As artificial intelligence moves beyond large data centres and hyperscale infrastructure, the need for scalable, energy-efficient, and decentralised AI computing is becoming increasingly important. Igneta D’Souza, Co-founder & Chief Product Officer, Ziroh Labs, in conversation with Abhineet Kumar, Elets News Network, discusses how Kompact AI is redefining AI inferencing through a CPU-first approach, enabling distributed AI deployment, fostering digital sovereignty, and creating a new category within the global AI infrastructure stack.
Editor Experts:
At a time when hyperscalers are doubling down on GPU clusters, Ziroh Labs is betting on CPU-first AI. What structural inefficiencies in current AI infrastructure does Kompact AI aim to solve?
The problem statement that hyperscalers attempt to solve is that of a very large scale, and that is why they are known as hyperscalers, which means that if there is an application and the application wants to provide AI inferencing services for thousands of users at the same time, then such kind of problem statements are generally solved by hyperscalers.
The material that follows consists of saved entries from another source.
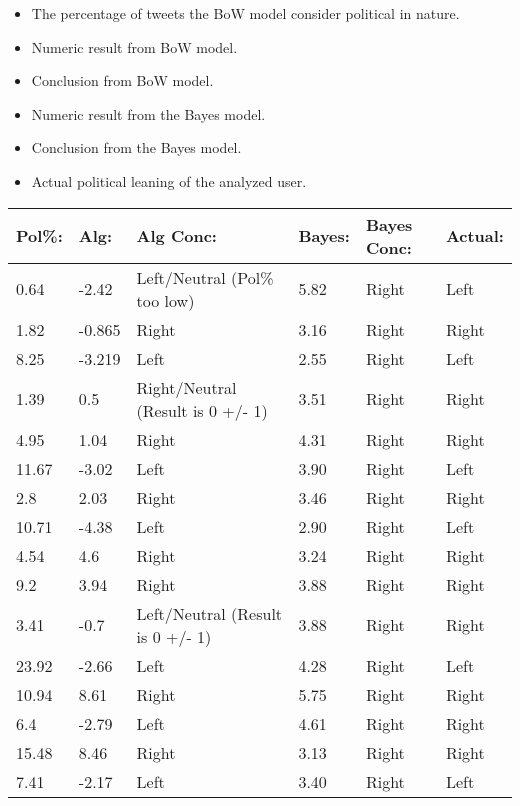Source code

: \begin{itemize}
  \item The percentage of tweets the BoW model
consider political in nature.
\item Numeric result from BoW model.
\item Conclusion from BoW model.
\item Numeric result from the Bayes model.
\item Conclusion from the Bayes model.
\item Actual political leaning of the analyzed user.
\end{itemize}

\begin{table}[H]\centering
\begin{tabular}{|l|l|l|l|l|l|}
\hline
\textbf{Pol\%:}	&	\textbf{Alg:}	&	\textbf{Alg Conc:}							&	\textbf{Bayes:}	&
\textbf{Bayes Conc:}
& \textbf{Actual:}
\\\hline 0.64	&	-2.42	&	Left/Neutral (Pol\% too low)		&	5.82	&	Right		&	Left	\\\hline
1.82	&	-0.865	&	Right								&	3.16	&	Right		&	Right	\\\hline
8.25	&	-3.219	&	Left								&	2.55	&	Right		&	Left	\\\hline
1.39	&	0.5		&	Right/Neutral (Result is 0 +/- 1)	&	3.51	&	Right		&	Right	\\\hline
4.95	&	1.04	&	Right								&	4.31	&	Right		&	Right	\\\hline
11.67	&	-3.02	&	Left								&	3.90	&	Right		&	Left	\\\hline
2.8		&	2.03	&	Right								&	3.46	&	Right		&	Right	\\\hline
10.71	&	-4.38	&	Left								&	2.90	&	Right		&	Left	\\\hline
4.54	&	4.6		&	Right								&	3.24	&	Right		&	Right	\\\hline
9.2		&	3.94	&	Right								&	3.88	&	Right		&	Right	\\\hline
3.41	&	-0.7	&	Left/Neutral (Result is 0 +/- 1)	&	3.88	&	Right		&	Right	\\\hline
23.92	&	-2.66	&	Left								&	4.28	&	Right		&	Left	\\\hline
10.94	&	8.61	&	Right								&	5.75	&	Right		&	Right	\\\hline
6.4		&	-2.79	&	Left								&	4.61	&	Right		&	Right	\\\hline
15.48	&	8.46	&	Right								&	3.13	&	Right		&	Right	\\\hline
7.41	&	-2.17	&	Left								&	3.40	&	Right		&	Left	\\\hline

\end{tabular}
\end{table}
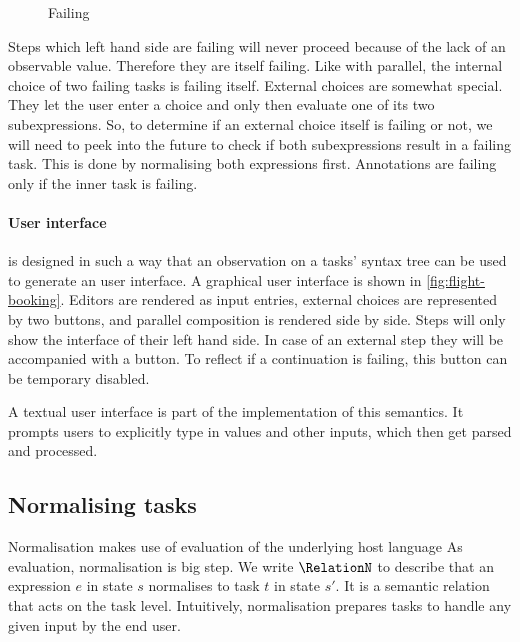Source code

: \begin{figure}[h]
  \small
  \caption{Failing} \label{fig:observation-failing}
\end{figure}

Steps which left hand side are failing will never proceed because of the lack of an observable value.
Therefore they are itself failing.
Like with parallel, the internal choice of two failing tasks is failing itself.
External choices are somewhat special.
They let the user enter a choice and only then evaluate one of its two subexpressions.
So, to determine if an external choice itself is failing or not,
we will need to peek into the future to check if both subexpressions result in a failing task.
This is done by normalising both expressions first.
Annotations are failing only if the inner task is failing.



\paragraph{User interface}

\TOPHAT is designed in such a way that an observation on a tasks' syntax tree can be used to generate an user interface.
A graphical user interface is shown in \autoref{fig:flight-booking}.
Editors are rendered as \HTML input entries,
external choices are represented by two buttons,
and parallel composition is rendered side by side.
Steps will only show the interface of their left hand side.
In case of an external step they will be accompanied with a button.
To reflect if a continuation is failing, this button can be temporary disabled.

A textual user interface is part of the implementation of this semantics.
It prompts users to explicitly type in values and other inputs,
which then get parsed and processed.



\subsection{Normalising tasks}
\label{sec:normalise}

Normalisation makes use of evaluation of the underlying host language
As evaluation, normalisation is big step.
We write $\RelationN$ to describe that
an expression $e$ in state $s$ normalises to task $t$ in state $s'$.
It is a semantic relation that acts on the task level.
Intuitively, normalisation prepares tasks to handle any given input by the end user.

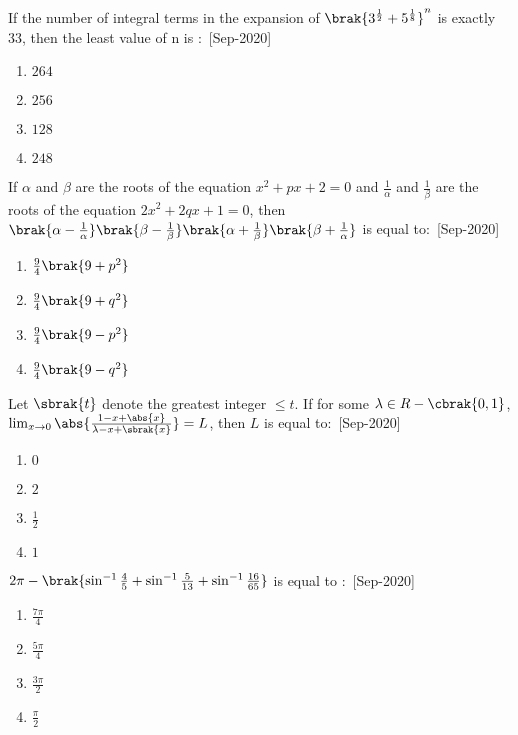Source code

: \iffalse
    \title{2020}
    \author{EE24BTECH11021}
    \section{mcq-single}
\fi
   \item If the number of integral terms in the expansion of $\brak{3^{\frac{1}{2}}+5^{\frac{1}{8}}}^n$ is exactly $33$, then the least value of n is $\colon$
    \hfill{[Sep-2020]}
        \begin{enumerate}
            \item $264$
            \item $256$
            \item $128$
            \item $248$
        \end{enumerate}
    \item If $\alpha$ and $\beta$ are the roots of the equation $x^2+px+2=0$ and $\frac{1}{\alpha}$ and $\frac{1}{\beta}$ are the roots of the equation $2x^2+2qx+1=0$, then $\brak{\alpha-\frac{1}{\alpha}}\brak{\beta-\frac{1}{\beta}}\brak{\alpha + \frac{1}{\beta}}\brak{\beta +\frac{1}{\alpha}}$ is equal to$\colon$
    \hfill{[Sep-2020]}
        \begin{enumerate}
            \item $\frac{9}{4}\brak{9+p^2}$
            \item $\frac{9}{4}\brak{9+q^2}$
            \item $\frac{9}{4}\brak{9-p^2}$
            \item $\frac{9}{4}\brak{9-q^2}$
        \end{enumerate}
    \item Let $\sbrak{t}$ denote the greatest integer $\leq t$. If for some $\lambda\in R-\cbrak{0,1}$,\\
    $\lim_{x \to 0} \abs{\frac{1-x+\abs{x}}{\lambda-x+\sbrak{x}}}=L$, then $L$ is equal to$\colon$
   \hfill{[Sep-2020]}
        \begin{enumerate}
            \item $0$
            \item $2$
            \item $\frac{1}{2}$
            \item $1$
        \end{enumerate}
    \item $2\pi -\brak{\sin^{-1}{\frac{4}{5}}+\sin^{-1}{\frac{5}{13}}+\sin^{-1}{\frac{16}{65}}}$ is equal to $\colon$
    \hfill{[Sep-2020]}
        \begin{enumerate}
            \item $\frac{7\pi}{4}$
            \item $\frac{5\pi}{4}$
            \item $\frac{3\pi}{2}$
            \item $\frac{\pi}{2}$
        \end{enumerate}
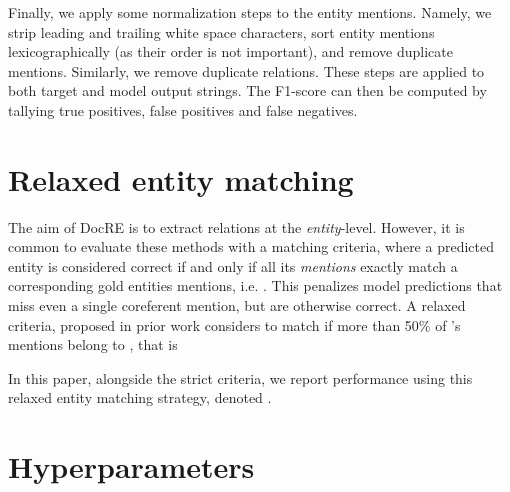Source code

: \documentclass[11pt]{article}
\begin{document}
\noindent Finally, we apply some normalization steps to the entity mentions. Namely, we strip leading and trailing white space characters, sort entity mentions lexicographically (as their order is not important), and remove duplicate mentions. Similarly, we remove duplicate relations. These steps are applied to both target and model output strings. The F1-score can then be computed by tallying true positives, false positives and false negatives.


\section{Relaxed entity matching}
\label{appendix:relaxed-entity-matching}

The aim of DocRE is to extract relations at the \textit{entity}-level. However, it is common to evaluate these methods with a  matching criteria, where a predicted entity  is considered correct if and only if all its \textit{mentions} exactly match a corresponding gold entities mentions, i.e. . This penalizes model predictions that miss even a single coreferent mention, but are otherwise correct. A relaxed criteria, proposed in prior work \citep{jain-etal-2020-scirex} considers  to match  if more than 50\% of 's mentions belong to , that is



\noindent In this paper, alongside the strict criteria, we report performance using this relaxed entity matching strategy, denoted .

\section{Hyperparameters}
\label{appendix:hyperparameters}
\end{document}
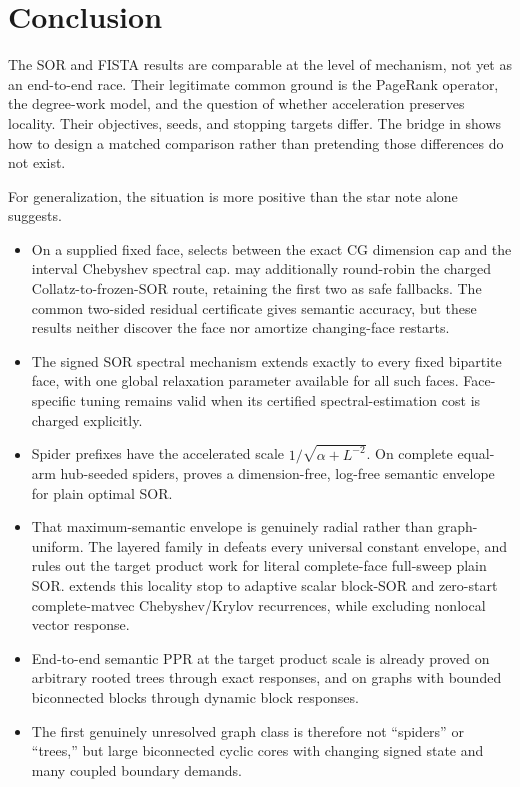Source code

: \section{Conclusion}
\label{sec:conclusion}

The SOR and FISTA results are comparable at the level of mechanism, not yet
as an end-to-end race.  Their legitimate common ground is the PageRank
operator, the degree-work model, and the question of whether acceleration
preserves locality.  Their objectives, seeds, and stopping targets differ.
The bridge in  shows how
to design a matched comparison rather than pretending those differences do
not exist.

For generalization, the situation is more positive than the star note alone
suggests.

\begin{itemize}[leftmargin=*]
\item On a supplied fixed face,  selects
      between the exact CG dimension cap and the interval Chebyshev spectral
      cap.   may additionally round-robin
      the charged Collatz-to-frozen-SOR route, retaining the first two as safe
      fallbacks.  The common two-sided residual certificate gives semantic
      accuracy, but these results neither discover the face nor amortize
      changing-face restarts.
\item The signed SOR spectral mechanism extends exactly to every fixed
      bipartite face, with one global relaxation parameter available for all
      such faces.  Face-specific tuning remains valid when its certified
      spectral-estimation cost is charged explicitly.
\item Spider prefixes have the accelerated scale
      $1/\sqrt{\alpha+L^{-2}}$.  On complete equal-arm hub-seeded spiders,
       proves a dimension-free, log-free
      semantic envelope for plain optimal SOR.
\item That maximum-semantic envelope is genuinely radial rather than
      graph-uniform.  The layered family in
       defeats every universal constant
      envelope, and  rules out the
      target product work for literal complete-face full-sweep plain SOR.
       extends this locality
      stop to adaptive scalar block-SOR and zero-start complete-matvec
      Chebyshev/Krylov recurrences, while excluding nonlocal vector response.
\item End-to-end semantic PPR at the target product scale is already proved on
      arbitrary rooted trees through exact responses, and on graphs with
      bounded biconnected blocks through dynamic block responses.
\item The first genuinely unresolved graph class is therefore not ``spiders''
      or ``trees,'' but large biconnected cyclic cores with changing signed
      state and many coupled boundary demands.
\end{itemize}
Therefore, hyperscalers need to solve this kind of problem, and there is no alternative but GPUs. Therefore, hyperscalers produce GPUs on a massive scale. These GPUs are then used to provide concurrent inference for many thousands of users simultaneously.
Kompact AI, on the other hand, is trying to solve a different problem. Our goal with Kompact AI is to solve everyday problems with AI. Everyday problems include, for example, putting out an AI assistant for a doctor in a chamber, putting out a small model in a retail shop, maybe a shopping mall, putting out a very good model for learning, maybe learning Japanese in a school, and then putting out a small model that works in a factory setting, so on and so forth.
In this type of problem statement, you do not have 10,000 users accessing at the same time. For example, there is no school in India with 10,000 students, and they will go and learn Japanese at the same time. Yes, 100 students will learn Japanese, not 10,000.
There is no factory in India where 10,000 biscuit packets come out at once, and you have to check whether the biscuits are good or bad. There is no such factory. Therefore, the problem we are solving with Kompact AI is more distributed and decentralised, and it can be solved using small language models because it’s a niche requirement.
A factory that wants to solve the problem of determining biscuit quality is only trying to determine biscuit quality. It is not trying to solve a different problem, like helping a student learn Japanese. Similarly, in a school, when a student is learning Japanese, his problem is not solving the biscuit problem at the factory.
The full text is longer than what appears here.